_DATA_.
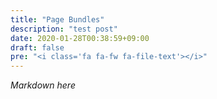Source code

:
 ```yaml
---
title: "Page Bundles"
description: "test post"
date: 2020-01-28T00:38:59+09:00
draft: false
pre: "<i class='fa fa-fw fa-file-text'></i>"
---
```


*Markdown here*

_YOUR TASK_. Give back each entry exactly as it appears, with no pictures.

_TASK ANSWER_.
Source code

:
 ```yaml
---
title: "Page Bundles"
description: "test post"
date: 2020-01-28T00:38:59+09:00
draft: false
pre: "<i class='fa fa-fw fa-file-text'></i>"
---
```


*Markdown here*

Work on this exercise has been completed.